Kitaplarımızda verilen örneklemelere bakmak lazım; değerlerimiz mi öğretiliyor, yoksa Batı’nın köhnemiş, çağdışı, ilkel ve pagan değerleri mi öğütleniyor?!

Çocuklarımıza, insan emeğini sömüren ve inançlarımızın kesinlikle yasakladığı faizle ilgili problemleri soruyoruz hala!. Fakat zekat problemleri ve fitre problemleri çözdürmüyoruz!

. . .

Gözümüz, kulağımız yeni bakanda.

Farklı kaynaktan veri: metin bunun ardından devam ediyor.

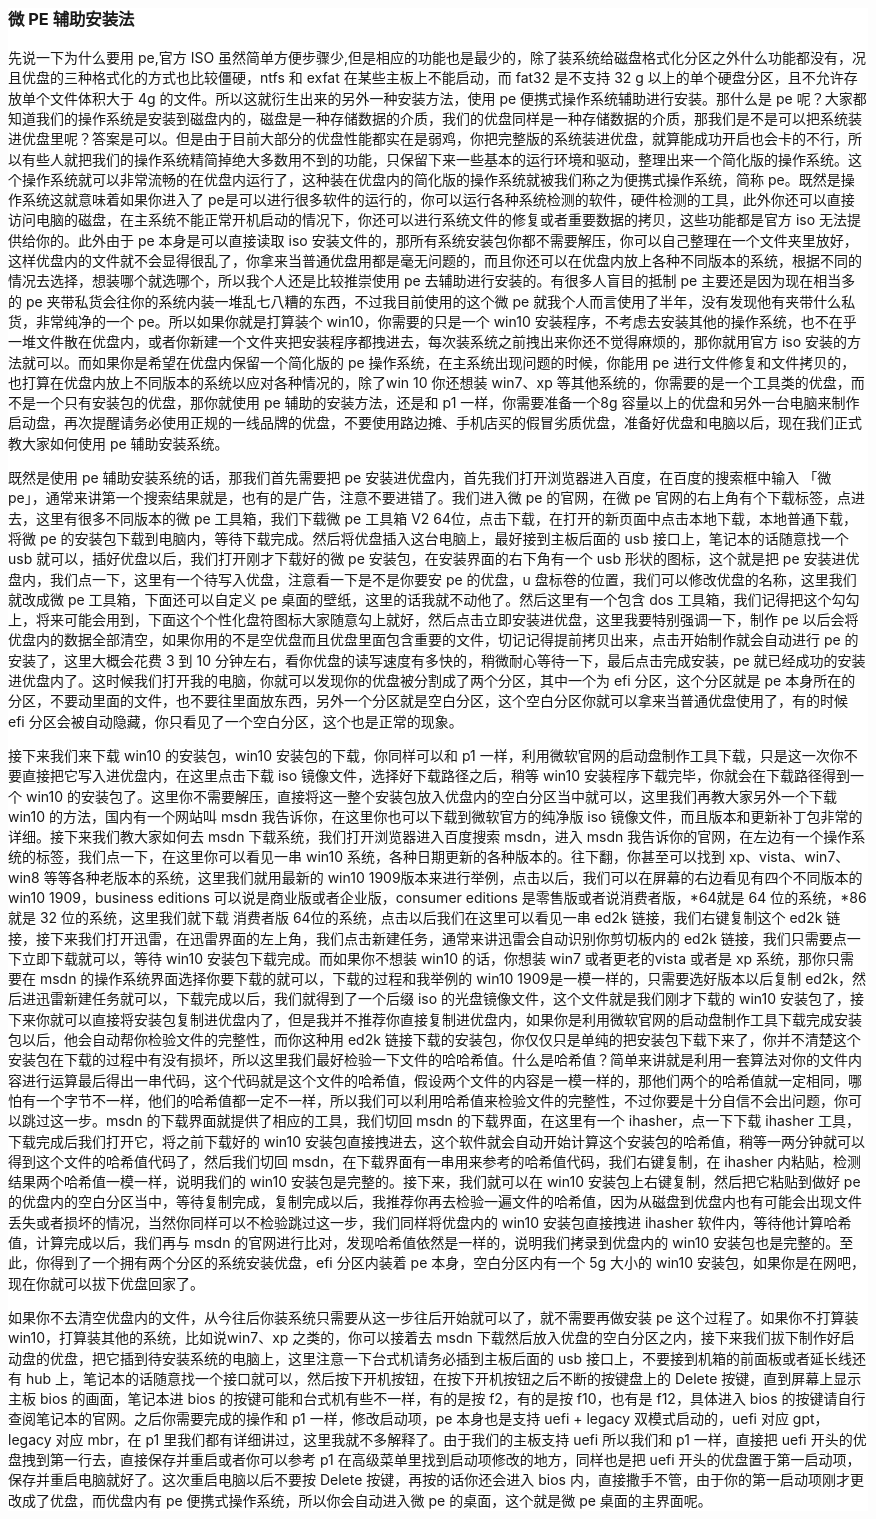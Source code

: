 ### 微 PE 辅助安装法

先说一下为什么要用 pe,官方 ISO 虽然简单方便步骤少,但是相应的功能也是最少的，除了装系统给磁盘格式化分区之外什么功能都没有，况且优盘的三种格式化的方式也比较僵硬，ntfs 和 exfat 在某些主板上不能启动，而 fat32 是不支持 32 g 以上的单个硬盘分区，且不允许存放单个文件体积大于 4g 的文件。所以这就衍生出来的另外一种安装方法，使用 pe 便携式操作系统辅助进行安装。那什么是 pe 呢？大家都知道我们的操作系统是安装到磁盘内的，磁盘是一种存储数据的介质，我们的优盘同样是一种存储数据的介质，那我们是不是可以把系统装进优盘里呢？答案是可以。但是由于目前大部分的优盘性能都实在是弱鸡，你把完整版的系统装进优盘，就算能成功开启也会卡的不行，所以有些人就把我们的操作系统精简掉绝大多数用不到的功能，只保留下来一些基本的运行环境和驱动，整理出来一个简化版的操作系统。这个操作系统就可以非常流畅的在优盘内运行了，这种装在优盘内的简化版的操作系统就被我们称之为便携式操作系统，简称 pe。既然是操作系统这就意味着如果你进入了 pe是可以进行很多软件的运行的，你可以运行各种系统检测的软件，硬件检测的工具，此外你还可以直接访问电脑的磁盘，在主系统不能正常开机启动的情况下，你还可以进行系统文件的修复或者重要数据的拷贝，这些功能都是官方 iso 无法提供给你的。此外由于 pe 本身是可以直接读取 iso 安装文件的，那所有系统安装包你都不需要解压，你可以自己整理在一个文件夹里放好，这样优盘内的文件就不会显得很乱了，你拿来当普通优盘用都是毫无问题的，而且你还可以在优盘内放上各种不同版本的系统，根据不同的情况去选择，想装哪个就选哪个，所以我个人还是比较推崇使用 pe 去辅助进行安装的。有很多人盲目的抵制 pe 主要还是因为现在相当多的 pe 夹带私货会往你的系统内装一堆乱七八糟的东西，不过我目前使用的这个微 pe 就我个人而言使用了半年，没有发现他有夹带什么私货，非常纯净的一个 pe。所以如果你就是打算装个 win10，你需要的只是一个 win10 安装程序，不考虑去安装其他的操作系统，也不在乎一堆文件散在优盘内，或者你新建一个文件夹把安装程序都拽进去，每次装系统之前拽出来你还不觉得麻烦的，那你就用官方 iso 安装的方法就可以。而如果你是希望在优盘内保留一个简化版的 pe 操作系统，在主系统出现问题的时候，你能用 pe 进行文件修复和文件拷贝的，也打算在优盘内放上不同版本的系统以应对各种情况的，除了win 10 你还想装 win7、xp 等其他系统的，你需要的是一个工具类的优盘，而不是一个只有安装包的优盘，那你就使用 pe 辅助的安装方法，还是和 p1 一样，你需要准备一个8g 容量以上的优盘和另外一台电脑来制作启动盘，再次提醒请务必使用正规的一线品牌的优盘，不要使用路边摊、手机店买的假冒劣质优盘，准备好优盘和电脑以后，现在我们正式教大家如何使用 pe 辅助安装系统。

既然是使用 pe 辅助安装系统的话，那我们首先需要把 pe 安装进优盘内，首先我们打开浏览器进入百度，在百度的搜索框中输入 「微 pe」，通常来讲第一个搜索结果就是，也有的是广告，注意不要进错了。我们进入微 pe 的官网，在微  pe 官网的右上角有个下载标签，点进去，这里有很多不同版本的微 pe 工具箱，我们下载微 pe 工具箱 V2 64位，点击下载，在打开的新页面中点击本地下载，本地普通下载，将微 pe 的安装包下载到电脑内，等待下载完成。然后将优盘插入这台电脑上，最好接到主板后面的 usb 接口上，笔记本的话随意找一个 usb 就可以，插好优盘以后，我们打开刚才下载好的微 pe 安装包，在安装界面的右下角有一个 usb 形状的图标，这个就是把 pe 安装进优盘内，我们点一下，这里有一个待写入优盘，注意看一下是不是你要安 pe 的优盘，u 盘标卷的位置，我们可以修改优盘的名称，这里我们就改成微 pe 工具箱，下面还可以自定义 pe 桌面的壁纸，这里的话我就不动他了。然后这里有一个包含 dos 工具箱，我们记得把这个勾勾上，将来可能会用到，下面这个个性化盘符图标大家随意勾上就好，然后点击立即安装进优盘，这里我要特别强调一下，制作 pe 以后会将优盘内的数据全部清空，如果你用的不是空优盘而且优盘里面包含重要的文件，切记记得提前拷贝出来，点击开始制作就会自动进行 pe 的安装了，这里大概会花费 3 到 10 分钟左右，看你优盘的读写速度有多快的，稍微耐心等待一下，最后点击完成安装，pe 就已经成功的安装进优盘内了。这时候我们打开我的电脑，你就可以发现你的优盘被分割成了两个分区，其中一个为 efi 分区，这个分区就是 pe 本身所在的分区，不要动里面的文件，也不要往里面放东西，另外一个分区就是空白分区，这个空白分区你就可以拿来当普通优盘使用了，有的时候 efi 分区会被自动隐藏，你只看见了一个空白分区，这个也是正常的现象。

接下来我们来下载 win10 的安装包，win10 安装包的下载，你同样可以和 p1 一样，利用微软官网的启动盘制作工具下载，只是这一次你不要直接把它写入进优盘内，在这里点击下载 iso 镜像文件，选择好下载路径之后，稍等 win10 安装程序下载完毕，你就会在下载路径得到一个 win10 的安装包了。这里你不需要解压，直接将这一整个安装包放入优盘内的空白分区当中就可以，这里我们再教大家另外一个下载 win10 的方法，国内有一个网站叫 msdn
我告诉你，在这里你也可以下载到微软官方的纯净版 iso 镜像文件，而且版本和更新补丁包非常的详细。接下来我们教大家如何去 msdn 下载系统，我们打开浏览器进入百度搜索 msdn，进入 msdn 我告诉你的官网，在左边有一个操作系统的标签，我们点一下，在这里你可以看见一串 win10 系统，各种日期更新的各种版本的。往下翻，你甚至可以找到 xp、vista、win7、win8 等等各种老版本的系统，这里我们就用最新的 win10 1909版本来进行举例，点击以后，我们可以在屏幕的右边看见有四个不同版本的 win10 1909，business editions 可以说是商业版或者企业版，consumer editions 是零售版或者说消费者版，*64就是 64 位的系统，*86就是 32 位的系统，这里我们就下载
消费者版 64位的系统，点击以后我们在这里可以看见一串 ed2k 链接，我们右键复制这个 ed2k 链接，接下来我们打开迅雷，在迅雷界面的左上角，我们点击新建任务，通常来讲迅雷会自动识别你剪切板内的 ed2k 链接，我们只需要点一下立即下载就可以，等待 win10 安装包下载完成。而如果你不想装 win10 的话，你想装 win7 或者更老的vista 或者是 xp 系统，那你只需要在 msdn 的操作系统界面选择你要下载的就可以，下载的过程和我举例的 win10 1909是一模一样的，只需要选好版本以后复制 ed2k，然后进迅雷新建任务就可以，下载完成以后，我们就得到了一个后缀  iso 的光盘镜像文件，这个文件就是我们刚才下载的 win10 安装包了，接下来你就可以直接将安装包复制进优盘内了，但是我并不推荐你直接复制进优盘内，如果你是利用微软官网的启动盘制作工具下载完成安装包以后，他会自动帮你检验文件的完整性，而你这种用 ed2k 链接下载的安装包，你仅仅只是单纯的把安装包下载下来了，你并不清楚这个安装包在下载的过程中有没有损坏，所以这里我们最好检验一下文件的哈哈希值。什么是哈希值？简单来讲就是利用一套算法对你的文件内容进行运算最后得出一串代码，这个代码就是这个文件的哈希值，假设两个文件的内容是一模一样的，那他们两个的哈希值就一定相同，哪怕有一个字节不一样，他们的哈希值都一定不一样，所以我们可以利用哈希值来检验文件的完整性，不过你要是十分自信不会出问题，你可以跳过这一步。msdn 的下载界面就提供了相应的工具，我们切回 msdn 的下载界面，在这里有一个 ihasher，点一下下载 ihasher 工具，下载完成后我们打开它，将之前下载好的 win10 安装包直接拽进去，这个软件就会自动开始计算这个安装包的哈希值，稍等一两分钟就可以得到这个文件的哈希值代码了，然后我们切回 msdn，在下载界面有一串用来参考的哈希值代码，我们右键复制，在 ihasher 内粘贴，检测结果两个哈希值一模一样，说明我们的 win10 安装包是完整的。接下来，我们就可以在 win10 安装包上右键复制，然后把它粘贴到做好 pe 的优盘内的空白分区当中，等待复制完成，复制完成以后，我推荐你再去检验一遍文件的哈希值，因为从磁盘到优盘内也有可能会出现文件丢失或者损坏的情况，当然你同样可以不检验跳过这一步，我们同样将优盘内的 win10 安装包直接拽进 ihasher 软件内，等待他计算哈希值，计算完成以后，我们再与 msdn 的官网进行比对，发现哈希值依然是一样的，说明我们拷录到优盘内的 win10 安装包也是完整的。至此，你得到了一个拥有两个分区的系统安装优盘，efi 分区内装着 pe 本身，空白分区内有一个 5g 大小的 win10 安装包，如果你是在网吧，现在你就可以拔下优盘回家了。

如果你不去清空优盘内的文件，从今往后你装系统只需要从这一步往后开始就可以了，就不需要再做安装 pe 这个过程了。如果你不打算装 win10，打算装其他的系统，比如说win7、xp 之类的，你可以接着去 msdn 下载然后放入优盘的空白分区之内，接下来我们拔下制作好启动盘的优盘，把它插到待安装系统的电脑上，这里注意一下台式机请务必插到主板后面的 usb 接口上，不要接到机箱的前面板或者延长线还有 hub 上，笔记本的话随意找一个接口就可以，然后按下开机按钮，在按下开机按钮之后不断的按键盘上的 Delete 按键，直到屏幕上显示主板 bios 的画面，笔记本进 bios 的按键可能和台式机有些不一样，有的是按 f2，有的是按 f10，也有是 f12，具体进入 bios 的按键请自行查阅笔记本的官网。之后你需要完成的操作和 p1 一样，修改启动项，pe 本身也是支持 uefi + legacy 双模式启动的，uefi 对应 gpt，legacy 对应 mbr，在 p1 里我们都有详细讲过，这里我就不多解释了。由于我们的主板支持 uefi 所以我们和 p1 一样，直接把 uefi 开头的优盘拽到第一行去，直接保存并重启或者你可以参考 p1 在高级菜单里找到启动项修改的地方，同样也是把 uefi 开头的优盘置于第一启动项，保存并重启电脑就好了。这次重启电脑以后不要按 Delete 按键，再按的话你还会进入 bios 内，直接撒手不管，由于你的第一启动项刚才更改成了优盘，而优盘内有 pe 便携式操作系统，所以你会自动进入微 pe 的桌面，这个就是微 pe 桌面的主界面呢。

Yeni bakanın yapacağı yeniliklerde!

Yeni Eğitim-Öğretim yılında yeni Bakanımızı da uyarıyoruz;
 

Hasretini çektiğimiz Milli Eğitim, şuursuz, ehliyetsiz ve davasız kadrolarla asla gerçekleşmez!

Dertsiz, çilesiz, beceriksiz insanlarla zorlu yolları aşamayız. İnsanlığa sılh-ü selamet, adalet ve merhamet sunacak bir medeniyet inşa edemeyiz!

Onun için atadıklarımızı da, seçtikerimizi de yeniden gözden geçirelim!

Ülkenin istikbali düşünülüyor ve vatansever, din ve millet sevdalısı, manevi değerlerle yetişmiş bir nesil isteniyorsa, yapılan yanlışlardan acilen dönülmelidir!

Yine büyük mütefekkir rahmetli Nurettin Topçu’nun manifestomuz niteliğinde bir sözü ile bitireyim yazımı:

“Biz bu topraklarda Allah ümidiyle gıdalanan devlet nizamına aşık Fatih'in çocuklarını arıyoruz!”